Windows Server 2003 on HP ProLiant Servers : Active Directory Logical Design - Replication Topology (part 2)

5. GC Servers

GC servers are special-purpose DCs that hold a writeable copy of all objects and attributes for the domain in which it resides as a DC, and a read-only copy of all objects and some of their attributes from other domains in the forest. Thus, GC servers are really only important in multidomain forests and have no special function in single-domain forests. The placement of GC servers in the enterprise is an important design decision. The important tasks that GCs perform include

• Authentication for all users in a native-mode domain in a multidomain forest. If a GC isn't available and no cached credentials are on the computer, the user is denied logon ability. This is because only a GC can enumerate universal security groups and apply that information to the user's token at logon. A single-domain forest ignores the necessity to contact a GC during logon.

• Authentication for users logging on with the UPN. Logging on with a username in UPN format (user@domain.com) will fail if a GC is not available.

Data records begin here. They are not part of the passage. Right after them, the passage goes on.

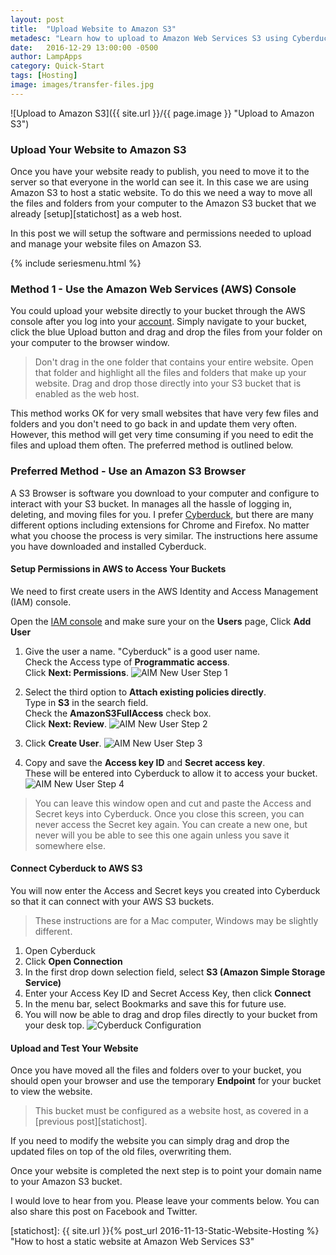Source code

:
 ```yaml
---
layout: post
title:  "Upload Website to Amazon S3"
metadesc: "Learn how to upload to Amazon Web Services S3 using Cyberduck"
date:   2016-12-29 13:00:00 -0500
author: LampApps
category: Quick-Start
tags: [Hosting]
image: images/transfer-files.jpg
---
```


![Upload to Amazon S3]({{ site.url }}/{{ page.image }} "Upload to Amazon S3")

### Upload Your Website to Amazon S3

Once you have your website ready to publish, you need to move it to the server so that everyone in the world can see it. In this case we are using Amazon S3 to host a static website. To do this we need a way to move all the files and folders from your computer to the Amazon S3 bucket that we already [setup][statichost] as a web host.

In this post we will setup the software and permissions needed to upload and manage your website files on Amazon S3.

<!--more-->

{% include seriesmenu.html %}

### Method 1 - Use the Amazon Web Services (AWS) Console

You could upload your website directly to your bucket through the AWS console after you log into your [account][aws]. Simply navigate to your bucket, click the blue Upload button and drag and drop the files from your folder on your computer to the browser window.

> Don't drag in the one folder that contains your entire website. Open that folder and highlight all the files and folders that make up your website. Drag and drop those directly into your S3 bucket that is enabled as the web host.

This method works OK for very small websites that have very few files and folders and you don't need to go back in and update them very often. However, this method will get very time consuming if you need to edit the files and upload them often. The preferred method is outlined below.

### Preferred Method - Use an Amazon S3 Browser

A S3 Browser is software you download to your computer and configure to interact with your S3 bucket. In manages all the hassle of logging in, deleting, and moving files for you. I prefer [Cyberduck][cyberduck], but there are many different options including extensions for Chrome and Firefox. No matter what you choose the process is very similar. The instructions here assume you have downloaded and installed Cyberduck.


#### Setup Permissions in AWS to Access Your Buckets

We need to first create users in the AWS Identity and Access Management (IAM) console.

Open the [IAM console][IAM] and make sure your on the **Users** page, Click **Add User**

1. Give the user a name. "Cyberduck" is a good user name. <br />
Check the Access type of **Programmatic access**. <br />
Click **Next: Permissions**.
![AIM New User Step 1]({{site.url}}/images/IAM-step1.jpg "AIM New User Step 1")

2. Select the third option to **Attach existing policies directly**. <br />
Type in **S3** in the search field. <br />
Check the **AmazonS3FullAccess** check box. <br />
Click **Next: Review**.
![AIM New User Step 2]({{site.url}}/images/IAM-step2.jpg "AIM New User Step 2")

3. Click **Create User**.
![AIM New User Step 3]({{site.url}}/images/IAM-step3.jpg "AIM New User Step 3")

4. Copy and save the **Access key ID** and **Secret access key**. <br />
These will be entered into Cyberduck to allow it to access your bucket.
![AIM New User Step 4]({{site.url}}/images/IAM-step4.jpg "AIM New User Step 4")
> You can leave this window open and cut and paste the Access and Secret keys into Cyberduck. Once you close this screen, you can never access the Secret key again. You can create a new one, but never will you be able to see this one again unless you save it somewhere else.

#### Connect Cyberduck to AWS S3

You will now enter the Access and Secret keys you created into Cyberduck so that it can connect with your AWS S3 buckets.

> These instructions are for a Mac computer, Windows may be slightly different.

1. Open Cyberduck
2. Click **Open Connection**
3. In the first drop down selection field, select **S3 (Amazon Simple Storage Service)**
4. Enter your Access Key ID and Secret Access Key, then click **Connect**
5. In the menu bar, select Bookmarks and save this for future use.
6. You will now be able to drag and drop files directly to your bucket from your desk top.
![Cyberduck Configuration]({{site.url}}/images/cyberduck-1.jpg "Cyberduck Configuration")

#### Upload and Test Your Website

Once you have moved all the files and folders over to your bucket, you should open your browser and use the temporary **Endpoint** for your bucket to view the website.
> This bucket must be configured as a website host, as covered in a [previous post][statichost].

If you need to modify the website you can simply drag and drop the updated files on top of the old files, overwriting them.

Once your website is completed the next step is to point your domain name to your Amazon S3 bucket.

I would love to hear from you. Please leave your comments below. You can also share this post on Facebook and Twitter.  

[aws]: https://aws.amazon.com/ "Amazon Web Service Website"
[awssetupstatic]: https://docs.aws.amazon.com/AmazonS3/latest/dev/website-hosting-custom-domain-walkthrough.html "Amazon Web Services Instructions on how to host a static website"
[cyberduck]: https://cyberduck.io/ "Cyberduck File Transfer"
[IAM]: https://console.aws.amazon.com/iam/home#/users "IAM tool on Amazon Web Services"
[statichost]: {{ site.url }}{% post_url 2016-11-13-Static-Website-Hosting %} "How to host a static website at Amazon Web Services S3"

• Exchange 2000 and above uses the GC for the GAL. Exchange will preferentially find a GC in the same site as the Exchange server. If one is not available, Exchange will find one in the nearest site.

• Services users' requests for information in the AD, such as enterprisewide LDAP (Lightweight Directory Access Protocol) queries performed by the user or an application. For example, if an application performs LDAP queries to locate resources such as users, file servers, and so on across a multiple-domain environment, a local GC will improve that search performance.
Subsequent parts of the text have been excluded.